Privately, multiple sources say, the relationship between Blue Origin and United Launch Alliance is not good. “There is great concern about this engine development,” one person in the industry said. “It’s much more than Tory Bruno is showing publicly. There is great concern that Blue is not putting enough attention and priority on the engine.”

For years, United Launch Alliance chief executive Tory Bruno had been saying the new Vulcan rocket, powered by two BE-4 engines, would launch in 2021. However, he recently told Aviation Week the first launch would slip into 2022. Bruno said this was due primarily to the mission’s customer, Astrobotic, whose Moon lander was not ready. Technically, Bruno said, Vulcan still had a chance to be ready for a 2021 launch.

This seems highly unlikely because it is already July, and United Launch Alliance (ULA) still does not have a pair of flight engines. After receiving the flight engines from Blue Origin, ULA needs to attach them to the Vulcan rocket, roll it to the launch pad, and conduct a lengthy series of tests before a hot-fire ignition. After this hot-fire test, the rocket will be rolled back to the hangar and prepared for an actual launch attempt. As of January, Bruno was saying this hot fire test with the flight engines would take place this summer. That will no longer happen.

In response to a question from Ars, ULA declined to offer an updated timeline for when it expects to take delivery of flight-ready BE-4 engines from Blue Origin. The company also declined to comment on any tensions with Blue Origin.

“He’s protecting Blue Origin,” one source said of Bruno’s lack of public criticism of the BE-4 engine delay. “It does no good to throw Blue Origin under the bus.”

Bezos’ company has not been forthcoming about why the BE-4 engine has been so late. Development of the engine, which has 550,000 pounds of thrust and is more powerful than a Space Shuttle Main Engine, has been going on since 2011. However, there has been a lot of turnover in leadership of Blue Origin’s propulsion program, with Bill Kruse and Mike Krene leaving the company in 2018, and Kruse’s replacement, Dannette Smith, only lasting about a year before leaving in August 2019. Tory Bruno has confirmed there have been problems with the turbomachinery inside the engine, but he has said those problems have been addressed.

Long-term partnership

Nearly seven years have passed since Blue Origin and ULA first announced their plans to work together on spaceflight in September 2014. Bezos had invested heavily in the BE-4 engine development, needing it to power his own large rocket, which would become known as New Glenn.
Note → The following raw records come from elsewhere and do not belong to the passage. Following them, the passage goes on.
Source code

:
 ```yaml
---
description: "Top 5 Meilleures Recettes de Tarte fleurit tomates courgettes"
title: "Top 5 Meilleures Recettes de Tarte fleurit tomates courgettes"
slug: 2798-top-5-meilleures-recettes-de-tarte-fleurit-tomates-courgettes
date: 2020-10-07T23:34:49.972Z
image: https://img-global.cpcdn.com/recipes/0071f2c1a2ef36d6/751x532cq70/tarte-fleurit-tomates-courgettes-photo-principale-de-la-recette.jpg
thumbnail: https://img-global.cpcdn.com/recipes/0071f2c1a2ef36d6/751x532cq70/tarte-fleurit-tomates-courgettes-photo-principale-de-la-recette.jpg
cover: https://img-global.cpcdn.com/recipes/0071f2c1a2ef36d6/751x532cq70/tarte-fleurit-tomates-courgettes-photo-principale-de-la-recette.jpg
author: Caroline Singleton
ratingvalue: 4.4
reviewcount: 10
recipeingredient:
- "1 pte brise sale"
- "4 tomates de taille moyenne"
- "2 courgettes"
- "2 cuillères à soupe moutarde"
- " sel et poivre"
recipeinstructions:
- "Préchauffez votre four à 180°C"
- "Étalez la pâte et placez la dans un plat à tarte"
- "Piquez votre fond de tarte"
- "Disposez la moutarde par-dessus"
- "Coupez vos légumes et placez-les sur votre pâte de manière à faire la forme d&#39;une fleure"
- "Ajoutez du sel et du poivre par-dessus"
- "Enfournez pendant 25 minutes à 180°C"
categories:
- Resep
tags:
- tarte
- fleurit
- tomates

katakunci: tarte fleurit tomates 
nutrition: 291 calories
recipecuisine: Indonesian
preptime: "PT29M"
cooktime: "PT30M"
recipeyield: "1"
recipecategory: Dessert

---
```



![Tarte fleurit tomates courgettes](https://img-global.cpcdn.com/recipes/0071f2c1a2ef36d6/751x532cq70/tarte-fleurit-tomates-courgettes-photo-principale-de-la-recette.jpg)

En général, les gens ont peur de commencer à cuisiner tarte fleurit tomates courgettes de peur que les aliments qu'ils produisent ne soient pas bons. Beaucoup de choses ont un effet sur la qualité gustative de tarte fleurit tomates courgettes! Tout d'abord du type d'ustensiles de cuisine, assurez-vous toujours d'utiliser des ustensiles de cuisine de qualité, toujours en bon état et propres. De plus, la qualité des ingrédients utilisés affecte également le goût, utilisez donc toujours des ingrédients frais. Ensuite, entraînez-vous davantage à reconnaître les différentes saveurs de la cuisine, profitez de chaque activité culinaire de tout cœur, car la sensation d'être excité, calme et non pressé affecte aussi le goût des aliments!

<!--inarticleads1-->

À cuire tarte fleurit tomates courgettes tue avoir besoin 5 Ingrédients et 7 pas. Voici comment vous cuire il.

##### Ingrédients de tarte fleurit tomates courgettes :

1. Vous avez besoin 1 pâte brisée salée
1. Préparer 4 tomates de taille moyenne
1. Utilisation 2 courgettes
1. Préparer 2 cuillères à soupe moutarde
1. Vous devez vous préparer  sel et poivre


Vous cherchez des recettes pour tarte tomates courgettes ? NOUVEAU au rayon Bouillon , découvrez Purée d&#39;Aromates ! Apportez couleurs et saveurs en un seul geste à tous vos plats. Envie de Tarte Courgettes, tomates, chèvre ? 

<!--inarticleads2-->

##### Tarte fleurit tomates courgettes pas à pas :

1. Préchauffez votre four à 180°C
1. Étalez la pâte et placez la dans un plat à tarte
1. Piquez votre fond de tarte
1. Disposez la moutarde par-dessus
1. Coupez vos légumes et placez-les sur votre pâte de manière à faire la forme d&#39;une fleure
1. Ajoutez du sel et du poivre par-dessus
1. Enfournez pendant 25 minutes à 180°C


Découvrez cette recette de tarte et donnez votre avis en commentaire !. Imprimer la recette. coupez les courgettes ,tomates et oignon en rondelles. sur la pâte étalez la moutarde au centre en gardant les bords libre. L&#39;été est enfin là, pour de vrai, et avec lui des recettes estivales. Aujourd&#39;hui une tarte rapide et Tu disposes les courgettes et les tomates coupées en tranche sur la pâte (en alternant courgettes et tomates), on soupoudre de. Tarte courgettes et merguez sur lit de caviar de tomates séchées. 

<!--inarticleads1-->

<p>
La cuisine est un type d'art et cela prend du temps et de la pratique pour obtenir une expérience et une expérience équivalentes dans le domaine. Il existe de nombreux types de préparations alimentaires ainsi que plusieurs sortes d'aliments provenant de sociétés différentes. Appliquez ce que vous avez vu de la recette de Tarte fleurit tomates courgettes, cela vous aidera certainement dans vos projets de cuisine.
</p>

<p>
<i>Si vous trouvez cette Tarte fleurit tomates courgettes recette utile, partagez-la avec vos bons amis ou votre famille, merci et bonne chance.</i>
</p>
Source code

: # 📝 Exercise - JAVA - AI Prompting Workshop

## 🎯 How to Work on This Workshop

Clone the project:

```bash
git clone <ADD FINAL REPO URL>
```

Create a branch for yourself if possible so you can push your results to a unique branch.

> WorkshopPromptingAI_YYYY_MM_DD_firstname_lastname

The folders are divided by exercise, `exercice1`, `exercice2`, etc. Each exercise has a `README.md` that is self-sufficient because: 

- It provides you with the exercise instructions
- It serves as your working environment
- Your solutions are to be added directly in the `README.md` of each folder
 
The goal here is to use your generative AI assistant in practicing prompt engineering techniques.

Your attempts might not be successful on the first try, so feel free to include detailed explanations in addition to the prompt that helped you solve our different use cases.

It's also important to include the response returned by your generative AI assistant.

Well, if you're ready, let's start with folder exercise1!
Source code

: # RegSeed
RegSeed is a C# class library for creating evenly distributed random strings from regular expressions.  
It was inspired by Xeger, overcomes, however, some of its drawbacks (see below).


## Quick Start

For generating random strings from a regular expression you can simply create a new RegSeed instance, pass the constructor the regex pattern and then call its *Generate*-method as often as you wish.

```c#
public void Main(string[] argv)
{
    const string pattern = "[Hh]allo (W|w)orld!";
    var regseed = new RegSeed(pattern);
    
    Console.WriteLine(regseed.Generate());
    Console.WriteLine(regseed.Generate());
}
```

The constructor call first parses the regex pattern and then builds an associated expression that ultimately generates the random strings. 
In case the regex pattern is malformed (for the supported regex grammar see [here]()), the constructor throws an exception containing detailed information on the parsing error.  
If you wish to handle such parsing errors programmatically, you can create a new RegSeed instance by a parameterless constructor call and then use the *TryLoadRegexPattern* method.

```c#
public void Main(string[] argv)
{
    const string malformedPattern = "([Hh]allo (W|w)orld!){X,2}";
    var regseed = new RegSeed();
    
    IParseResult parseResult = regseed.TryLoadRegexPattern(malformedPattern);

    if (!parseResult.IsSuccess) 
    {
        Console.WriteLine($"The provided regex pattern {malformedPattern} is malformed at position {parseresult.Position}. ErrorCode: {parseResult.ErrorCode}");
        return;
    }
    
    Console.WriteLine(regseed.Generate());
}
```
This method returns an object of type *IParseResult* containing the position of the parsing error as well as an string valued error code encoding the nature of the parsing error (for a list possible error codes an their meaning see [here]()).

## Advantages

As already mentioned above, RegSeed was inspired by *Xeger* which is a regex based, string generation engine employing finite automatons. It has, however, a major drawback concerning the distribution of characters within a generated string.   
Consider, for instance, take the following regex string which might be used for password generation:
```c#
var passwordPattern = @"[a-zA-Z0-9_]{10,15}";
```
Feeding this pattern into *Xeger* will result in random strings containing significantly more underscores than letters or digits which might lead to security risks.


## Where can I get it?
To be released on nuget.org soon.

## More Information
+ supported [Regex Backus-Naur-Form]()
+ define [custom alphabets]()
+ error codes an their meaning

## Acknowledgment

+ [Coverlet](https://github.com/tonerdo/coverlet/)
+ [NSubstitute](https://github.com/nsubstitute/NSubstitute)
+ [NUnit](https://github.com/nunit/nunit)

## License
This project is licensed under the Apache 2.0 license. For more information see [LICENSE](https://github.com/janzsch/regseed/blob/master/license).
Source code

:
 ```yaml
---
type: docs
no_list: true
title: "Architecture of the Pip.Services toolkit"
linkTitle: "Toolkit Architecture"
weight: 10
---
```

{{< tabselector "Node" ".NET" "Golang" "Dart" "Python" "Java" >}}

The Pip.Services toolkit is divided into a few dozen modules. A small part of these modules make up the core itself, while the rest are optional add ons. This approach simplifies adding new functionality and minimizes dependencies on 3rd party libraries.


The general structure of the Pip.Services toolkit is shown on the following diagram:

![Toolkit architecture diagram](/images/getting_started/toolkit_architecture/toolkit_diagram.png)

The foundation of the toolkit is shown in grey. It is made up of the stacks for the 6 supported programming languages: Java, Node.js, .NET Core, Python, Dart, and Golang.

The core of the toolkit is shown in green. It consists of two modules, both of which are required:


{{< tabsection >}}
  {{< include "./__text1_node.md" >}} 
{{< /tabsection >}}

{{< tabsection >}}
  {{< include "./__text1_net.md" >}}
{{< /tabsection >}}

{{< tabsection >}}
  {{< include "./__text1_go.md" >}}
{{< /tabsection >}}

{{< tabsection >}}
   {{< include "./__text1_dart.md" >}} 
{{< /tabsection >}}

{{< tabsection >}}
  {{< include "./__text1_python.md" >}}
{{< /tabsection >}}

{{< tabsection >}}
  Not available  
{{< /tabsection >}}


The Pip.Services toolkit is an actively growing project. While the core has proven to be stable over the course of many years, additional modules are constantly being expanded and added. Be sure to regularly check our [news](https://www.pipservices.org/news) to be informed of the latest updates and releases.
Having ULA as a customer would help offset some of those costs.

Since then, however, Blue Origin has not been the best of partners. A couple of years after the BE-4 announcement, Blue Origin changed its public stance on bidding for national security launch contracts. Officials said the New Glenn rocket would, in fact, compete with Vulcan for lucrative military launches. For many engineers and executives at ULA, this felt like betrayal, because without US Space Force contracts the company likely would not exist.

So why did ULA decide to go with an unproven company like Blue Origin for its engines? Back at the 2014 announcement, Bruno said, “Blue Origin has demonstrated its ability to develop high-performance rocket engines and we are excited to bring together the best minds in engineering, supply chain management, and commercial business practices to create an all-new affordable, reliable, American rocket engine.”

At the time, Bruno and other ULA executives liked the price and performance of the BE-4 engine. With the methane-fueled first stage and a planned “ACES” second stage as well as six strap-on boosters, the Vulcan rocket’s performance could exceed that of the costly Delta IV Heavy booster by as much as 30 percent. ACES has since been scrapped in favor of the more conventional Centaur upper stage, but Vulcan remains a powerful heavy lift rocket. It is basically ready to go—except for its engines.

Vulcan is essential to the future of ULA as it struggles to compete with US-based launch competitor SpaceX. Vulcan should be both less expensive to fly than ULA’s existing rockets and, crucially, be powered by engines manufactured in the United States. ULA’s current workhorse rocket, the Atlas V, uses Russian-made engines. As relations started to deteriorate between the US and Russia last decade, this became untenable for Congress.

Blue Origin’s delays have therefore frustrated both ULA as well as Space Force officials, who are eager to begin flying on Vulcan. This has resulted in additional tensions as engineers push through the final design of the BE-4 engines, sources said. Blue Origin wants to optimize the BE-4 for reuse on its New Glenn rocket’s first stage, which is intended to fly many times. ULA may eventually reuse these engines, but for now it will fly them in expendable mode. Therefore, engineers from ULA and the Space Force, in the name of expediency, are pressing for a final design less amenable to reuse.

AR1 back for some fun?

ULA selected the BE-4 engine for Vulcan over an engine proposed by Aerojet Rocketdyne, the most storied rocket engine developer in the United States. Aerojet said its AR1 engine, which burns kerosene and liquid oxygen, would be a better and more reliable choice for Vulcan. However, ULA ultimately decided to go with the BE-4 engine because of its lower cost, and its estimate that the BE-4 engine was about 18 months ahead of the AR1 in development.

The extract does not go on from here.